# Work request:
Throughout the entries below, report every line where "itemize" is found.

[Document images with source code]

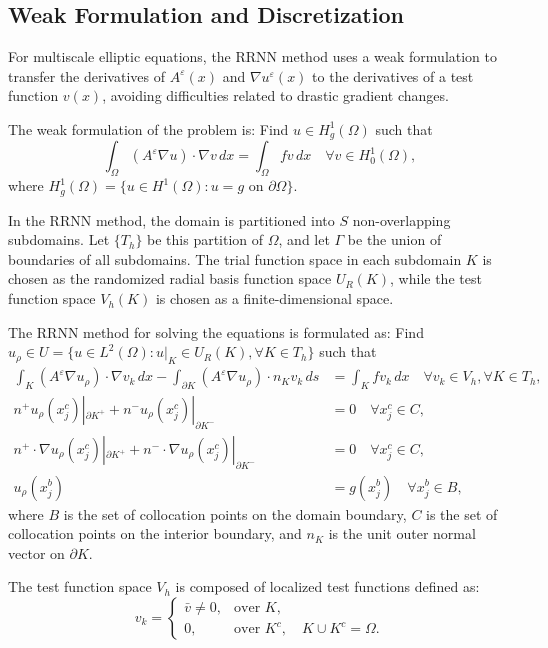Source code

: \documentclass[11pt]{article}
\begin{document}
\subsection{Weak Formulation and Discretization}

For multiscale elliptic equations, the RRNN method uses a weak formulation to transfer the derivatives of $A^{\varepsilon}(x)$ and $\nabla u^{\varepsilon}(x)$ to the derivatives of a test function $v(x)$, avoiding difficulties related to drastic gradient changes.

The weak formulation of the problem is: Find $u \in H_g^1(\Omega)$ such that
\begin{equation}
\int_{\Omega} (A^{\varepsilon} \nabla u) \cdot \nabla v \, dx = \int_{\Omega} f v \, dx \quad \forall v \in H_0^1(\Omega),
\end{equation}
where $H_g^1(\Omega) = \{u \in H^1(\Omega) : u = g \text{ on } \partial\Omega\}$.

In the RRNN method, the domain is partitioned into $S$ non-overlapping subdomains. Let $\{T_h\}$ be this partition of $\Omega$, and let $\Gamma$ be the union of boundaries of all subdomains. The trial function space in each subdomain $K$ is chosen as the randomized radial basis function space $U_R(K)$, while the test function space $V_h(K)$ is chosen as a finite-dimensional space.

The RRNN method for solving the equations is formulated as: Find $u_{\rho} \in U = \{u \in L^2(\Omega) : u|_K \in U_R(K), \forall K \in T_h\}$ such that
\begin{align}
\int_K (A^{\varepsilon} \nabla u_{\rho}) \cdot \nabla v_k \, dx - \int_{\partial K} (A^{\varepsilon} \nabla u_{\rho}) \cdot n_K v_k \, ds &= \int_K f v_k \, dx \quad \forall v_k \in V_h, \forall K \in T_h, \\
n^+ u_{\rho}(x_j^c)|_{\partial K^+} + n^- u_{\rho}(x_j^c)|_{\partial K^-} &= 0 \quad \forall x_j^c \in C, \\
n^+ \cdot \nabla u_{\rho}(x_j^c)|_{\partial K^+} + n^- \cdot \nabla u_{\rho}(x_j^c)|_{\partial K^-} &= 0 \quad \forall x_j^c \in C, \\
u_{\rho}(x_j^b) &= g(x_j^b) \quad \forall x_j^b \in B,
\end{align}
where $B$ is the set of collocation points on the domain boundary, $C$ is the set of collocation points on the interior boundary, and $n_K$ is the unit outer normal vector on $\partial K$.

The test function space $V_h$ is composed of localized test functions defined as:
\begin{equation}
v_k = 
\begin{cases}
\bar{v} \neq 0, & \text{over } K, \\
0, & \text{over } K^c, \quad K \cup K^c = \Omega.
\end{cases}
\end{equation}
\end{document}
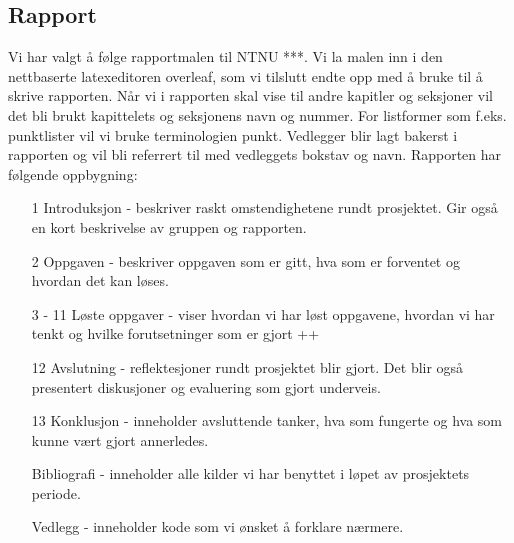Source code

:\subsection{Rapport}
Vi har valgt å følge rapportmalen til NTNU ***. Vi la malen inn i den nettbaserte latexeditoren overleaf, som vi tilslutt endte opp med å bruke til å skrive rapporten. Når vi i rapporten skal vise til andre kapitler og seksjoner vil det bli brukt kapittelets og seksjonens navn og nummer. For listformer som f.eks. punktlister vil vi bruke terminologien punkt. Vedlegger blir lagt bakerst i rapporten og vil bli referrert til med vedleggets bokstav og navn. Rapporten har følgende oppbygning:
\begin{itemize}
  \item[1] Introduksjon - beskriver raskt omstendighetene rundt prosjektet. Gir også en kort beskrivelse av gruppen og rapporten.
  \item[2] Oppgaven - beskriver oppgaven som er gitt, hva som er forventet og hvordan det kan løses.
  \item[3 - 11] Løste oppgaver - viser hvordan vi har løst oppgavene, hvordan vi har tenkt og hvilke forutsetninger som er gjort
 ++  \item[12] Avslutning - reflektesjoner rundt prosjektet blir gjort. Det blir også presentert diskusjoner og evaluering som gjort underveis.
  \item[13] Konklusjon - inneholder avsluttende tanker, hva som fungerte og hva som kunne vært gjort annerledes.
  \item[] Bibliografi - inneholder alle kilder vi har benyttet i løpet av prosjektets periode.
  \item[] Vedlegg - inneholder kode som vi ønsket å forklare nærmere.
\end{itemize}
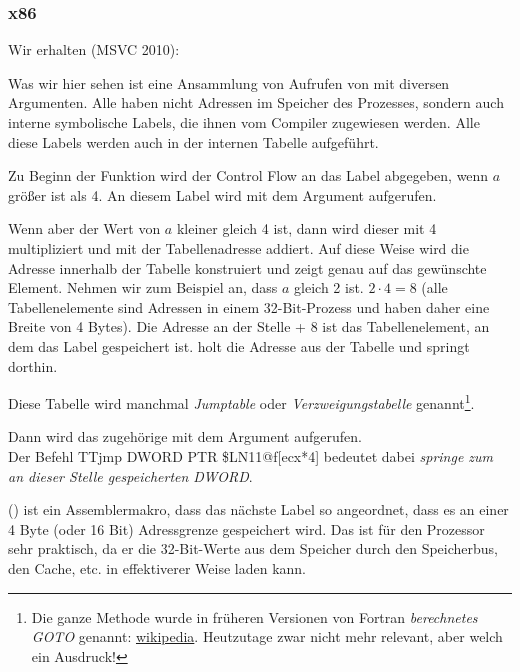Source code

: \subsubsection{x86}


Wir erhalten (MSVC 2010):



Was wir hier sehen ist eine Ansammlung von Aufrufen von \printf mit diversen Argumenten.
Alle haben nicht Adressen im Speicher des Prozesses, sondern auch interne symbolische Labels, die ihnen vom Compiler
zugewiesen werden.
Alle diese Labels werden auch in der internen Tabelle  aufgeführt. 

Zu Beginn der Funktion wird der Control Flow an das Label  abgegeben, wenn $a$ größer ist als 4. An diesem
Label wird \printf mit dem Argument  aufgerufen.

Wenn aber der Wert von $a$ kleiner gleich 4 ist, dann wird dieser mit 4 multipliziert und mit der Tabellenadresse
 addiert. Auf diese Weise wird die Adresse innerhalb der Tabelle konstruiert und zeigt genau auf das
gewünschte Element. Nehmen wir zum Beispiel an, dass $a$ gleich 2 ist. $2\cdot 4=8$ (alle Tabellenelemente sind
Adressen in einem 32-Bit-Prozess und haben daher eine Breite von 4 Bytes).
Die Adresse an der Stelle  + 8 ist das Tabellenelement, an dem das Label  gespeichert ist.
\JMP holt die Adresse  aus der Tabelle und springt dorthin.

Diese Tabelle wird manchmal \emph{Jumptable} oder \emph{Verzweigungstabelle} genannt\footnote{Die ganze Methode wurde
in früheren Versionen von Fortran \emph{berechnetes GOTO} genannt:
\href{http://go.yurichev.com/17122}{wikipedia}.
Heutzutage zwar nicht mehr relevant, aber welch ein Ausdruck!}.

Dann wird das zugehörige \printf mit dem Argument  aufgerufen.\\
Der Befehl TT{jmp DWORD PTR \$LN11@f[ecx*4]} bedeutet dabei \emph{springe zum an dieser Stelle gespeicherten
DWORD}.

 () ist ein Assemblermakro, dass das nächste Label so angeordnet, dass es an einer 4 Byte
(oder 16 Bit) Adressgrenze gespeichert wird. Das ist für den Prozessor sehr praktisch, da er die 32-Bit-Werte aus dem
Speicher durch den Speicherbus, den Cache, etc. in effektiverer Weise laden kann.

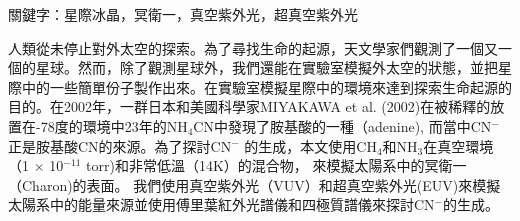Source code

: \begin{abstractcn}

關鍵字：星際冰晶，冥衛一，真空紫外光，超真空紫外光
\vspace{2em}

人類從未停止對外太空的探索。為了尋找生命的起源，天文學家們觀測了一個又一個的星球。然而，除了觀測星球外，我們還能在實驗室模擬外太空的狀態，並把星際中的一些簡單份子製作出來。在實驗室模擬星際中的環境來達到探索生命起源的目的。在2002年，一群日本和美國科學家MIYAKAWA et al. (2002)\cite{miyakawa2002cold}在被稀釋的放置在-78度的環境中23年的NH$_4$CN中發現了胺基酸的一種（adenine), 而當中CN$^-$正是胺基酸CN的來源。為了探討CN$^-$ 的生成，本文使用CH$_4$和NH$_3$在真空環境（1 $\times$ 10$^{-11}$ torr)和非常低溫（14K）的混合物， 來模擬太陽系中的冥衛一（Charon)的表面。 我們使用真空紫外光（VUV）和超真空紫外光(EUV)來模擬太陽系中的能量來源並使用傅里葉紅外光譜儀和四極質譜儀來探討CN$^-$的生成。

\end{abstractcn} 
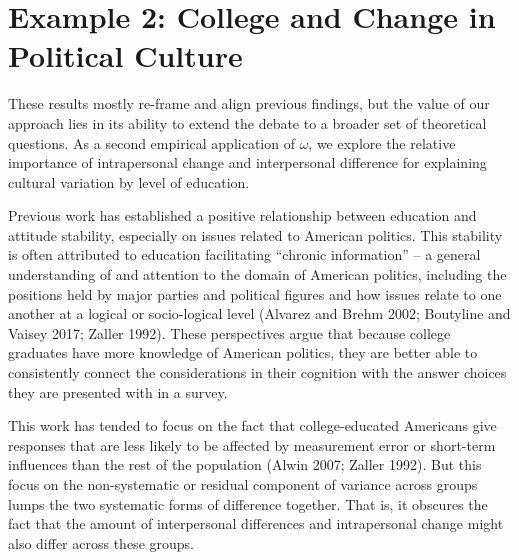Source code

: \documentclass[
  12pt,
]{article}
\begin{document}
\hypertarget{example-2-college-and-change-in-political-culture}{%
\section{Example 2: College and Change in Political
Culture}\label{example-2-college-and-change-in-political-culture}}

These results mostly re-frame and align previous findings, but the value
of our approach lies in its ability to extend the debate to a broader
set of theoretical questions. As a second empirical application of
\(\omega\), we explore the relative importance of intrapersonal change
and interpersonal difference for explaining cultural variation by level
of education.

Previous work has established a positive relationship between education
and attitude stability, especially on issues related to American
politics. This stability is often attributed to education facilitating
``chronic information'' -- a general understanding of and attention to
the domain of American politics, including the positions held by major
parties and political figures and how issues relate to one another at a
logical or socio-logical level (Alvarez and Brehm 2002; Boutyline and
Vaisey 2017; Zaller 1992). These perspectives argue that because college
graduates have more knowledge of American politics, they are better able
to consistently connect the considerations in their cognition with the
answer choices they are presented with in a survey.

This work has tended to focus on the fact that college-educated
Americans give responses that are less likely to be affected by
measurement error or short-term influences than the rest of the
population (Alwin 2007; Zaller 1992). But this focus on the
non-systematic or residual component of variance across groups lumps the
two systematic forms of difference together. That is, it obscures the
fact that the amount of interpersonal differences and intrapersonal
change might also differ across these groups.
\end{document}
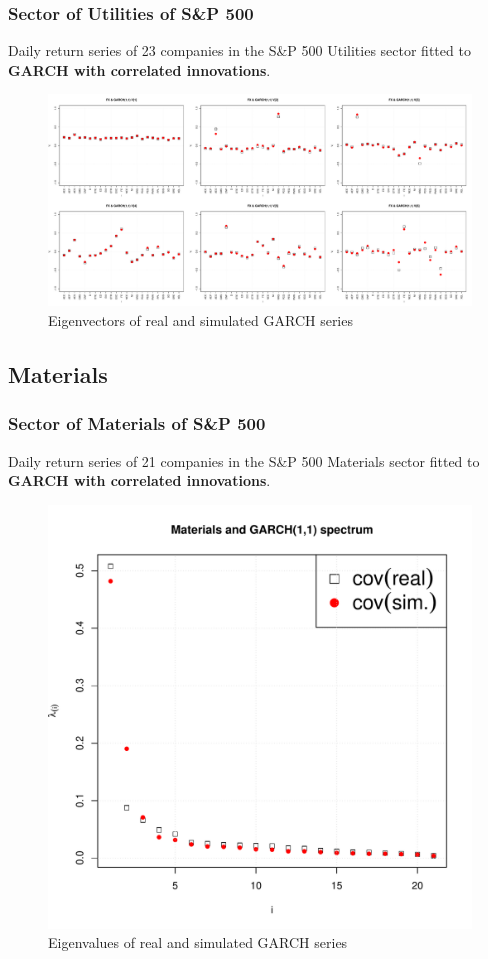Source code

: \documentclass{beamer}
\begin{document}
\begin{frame}
  \frametitle{Sector of Utilities of S\&P 500}
  Daily return series of 23 companies in the S\&P 500 Utilities sector
  fitted to {\bf GARCH with correlated innovations}.
  \begin{figure}[htb!]
    \centering
    \includegraphics[width=1.0\linewidth]{Utilities_eigenvectors1.pdf}
    \caption{\scriptsize Eigenvectors of real and simulated GARCH series}
  \end{figure}
\end{frame}

\subsection{Materials}
\begin{frame}
  \frametitle{Sector of Materials of S\&P 500}
  Daily return series of 21 companies in the S\&P 500 Materials sector
  fitted to {\bf GARCH with correlated innovations}.
  \begin{figure}[htb!]
    \centering
    \includegraphics[scale=0.35]{Materials_eigenvalues.pdf}
    \caption{\scriptsize Eigenvalues of real and simulated GARCH series}
  \end{figure}
\end{frame}
\end{document}
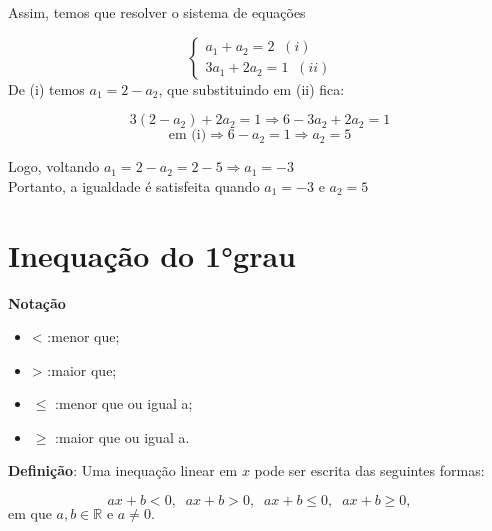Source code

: \begin{enumerate}
			Assim, temos que resolver o sistema de equações
   
			\begin{equation*}
				\ \begin{cases}
					a_1+a_2 = 2 \;\; (i) \\
					3a_1+2a_2 = 1 \;\; (ii)
				\end{cases}
			\end{equation*}
			De  (i) temos $a_1 = 2 - a_2$, que substituindo em  (ii) fica:
			
			\[ 
            3(2-a_2)+2a_2 = 1 \Longrightarrow 6-3a_2+2a_2=1 
            \]
			\[ 
            \text{em (i)}\Longrightarrow 6-a_2=1 \Longrightarrow a_2 = 5
            \]
            
			Logo, voltando $a_1 = 2-a_2 = 2-5 \Longrightarrow a_1 = -3$ \\
			Portanto, a igualdade é satisfeita quando $a_1 = -3$ e $a_2 = 5$  \\
			\begin{center}
			\end{center}
	\end{enumerate}
	
	\section{Inequação do 1°grau}

    \noindent
	\textbf{Notação}
	\begin{itemize}
		\item {\Large <} :\;menor que;
		\item {\Large >} :\;maior que;
		\item {\Large $\le$} :\;menor que ou igual a;
		\item {\Large $\ge$} :\;maior que ou igual a.
	\end{itemize}

    \noindent
	\textbf{Definição}: Uma inequação linear em $x$ pode ser escrita das seguintes formas:

    \begin{tcolorbox}[colback=white,colframe=minha_cor,coltitle=black,title=Definição] 
        \begin{center}
        \begin{minipage}{0.6\textwidth}
        \[
        ax+b < 0, \;\; ax+b > 0, \;\; ax+b \le 0, \;\; ax+b \ge 0,
        \]
        $\text{em que }a, b \in \mathbb{R} \text{ e } a \neq 0.$
        \end{minipage}
        \end{center}
    \end{tcolorbox}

# Reply to the exercise:
\begin{itemize}
\end{itemize}
	\begin{itemize}
	\end{itemize}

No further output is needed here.